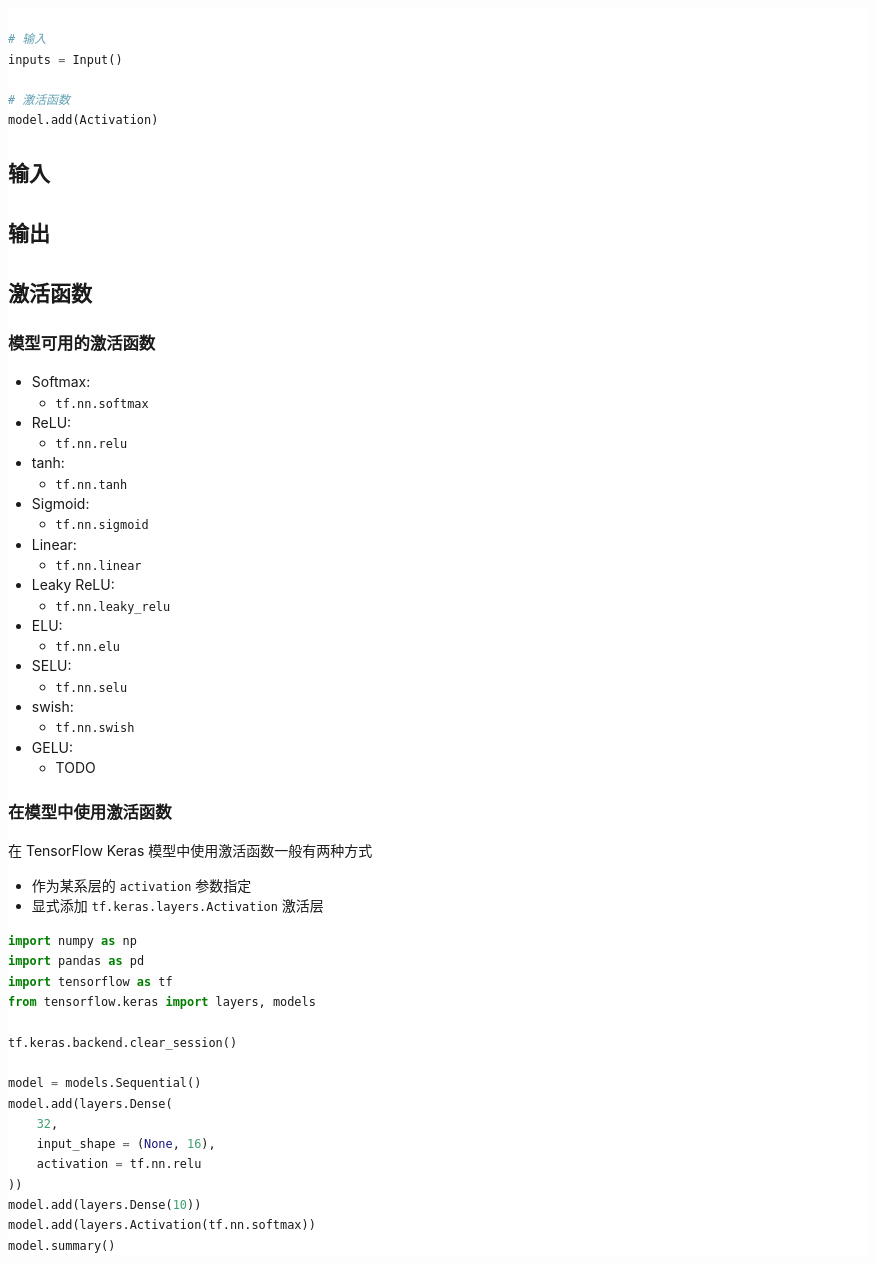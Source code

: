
 ```python

# 输入
inputs = Input()

# 激活函数
model.add(Activation)
```

## 输入


## 输出


## 激活函数

### 模型可用的激活函数

* Softmax:
    - `tf.nn.softmax`
* ReLU:
    - `tf.nn.relu`
* tanh:
    - `tf.nn.tanh`
* Sigmoid:
    - `tf.nn.sigmoid`
* Linear: 
    - `tf.nn.linear`
* Leaky ReLU:
    - `tf.nn.leaky_relu`
* ELU:
    - `tf.nn.elu`
* SELU:
    - `tf.nn.selu`
* swish:
    - `tf.nn.swish`
* GELU:
    - TODO


### 在模型中使用激活函数

在 TensorFlow Keras 模型中使用激活函数一般有两种方式

* 作为某系层的 `activation` 参数指定
* 显式添加 `tf.keras.layers.Activation` 激活层

```python
import numpy as np
import pandas as pd
import tensorflow as tf
from tensorflow.keras import layers, models

tf.keras.backend.clear_session()

model = models.Sequential()
model.add(layers.Dense(
    32, 
    input_shape = (None, 16), 
    activation = tf.nn.relu
))
model.add(layers.Dense(10))
model.add(layers.Activation(tf.nn.softmax))
model.summary()
```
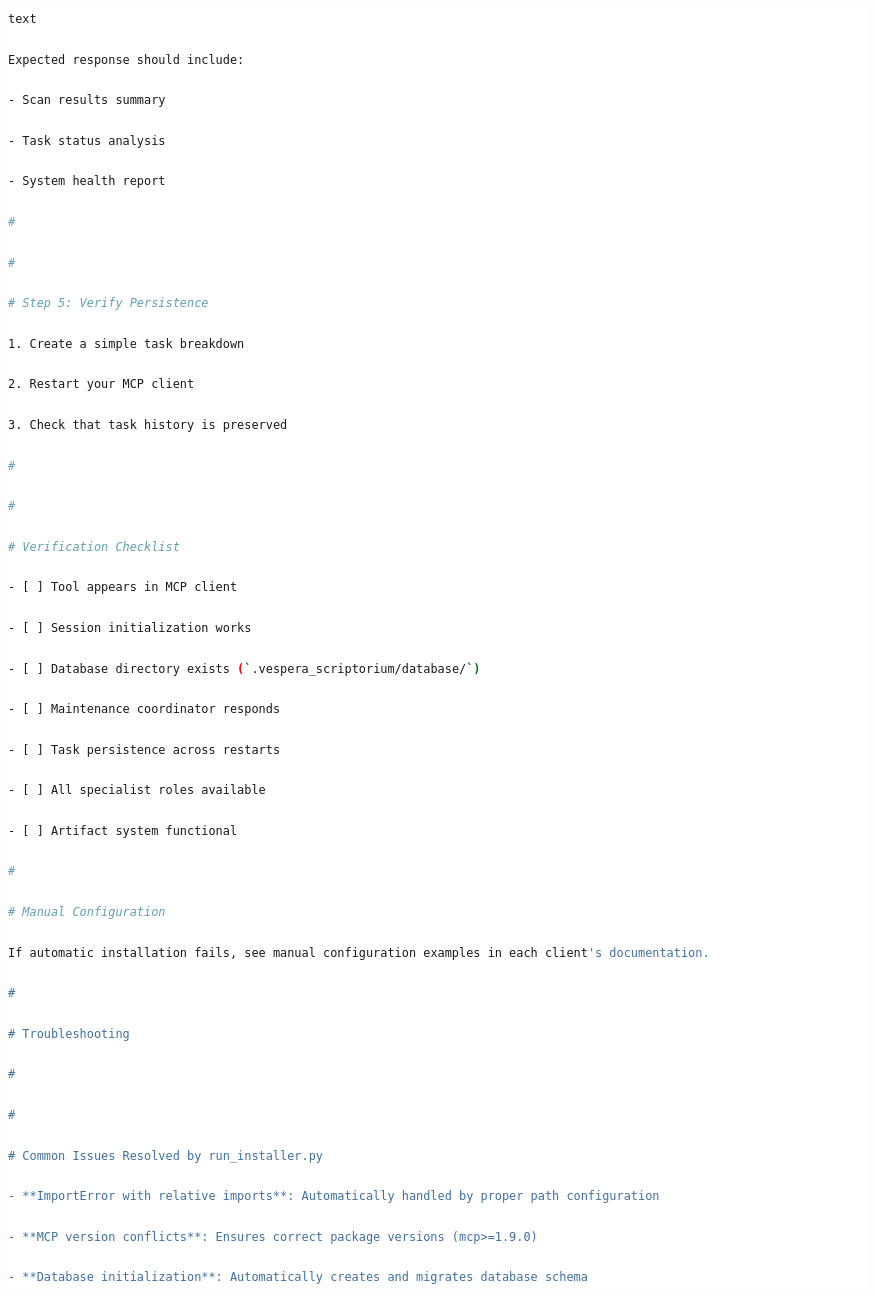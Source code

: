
 ```bash
text

Expected response should include:

- Scan results summary

- Task status analysis

- System health report

#

#

# Step 5: Verify Persistence

1. Create a simple task breakdown

2. Restart your MCP client

3. Check that task history is preserved

#

#

# Verification Checklist

- [ ] Tool appears in MCP client

- [ ] Session initialization works

- [ ] Database directory exists (`.vespera_scriptorium/database/`)

- [ ] Maintenance coordinator responds

- [ ] Task persistence across restarts

- [ ] All specialist roles available

- [ ] Artifact system functional

#

# Manual Configuration

If automatic installation fails, see manual configuration examples in each client's documentation.

#

# Troubleshooting

#

#

# Common Issues Resolved by run_installer.py

- **ImportError with relative imports**: Automatically handled by proper path configuration

- **MCP version conflicts**: Ensures correct package versions (mcp>=1.9.0)

- **Database initialization**: Automatically creates and migrates database schema
```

> **ACTIVITY**: Examine the records and report how many lines contain the string "Database". Only the number should be given.

> **YOUR RESPONSE**: 2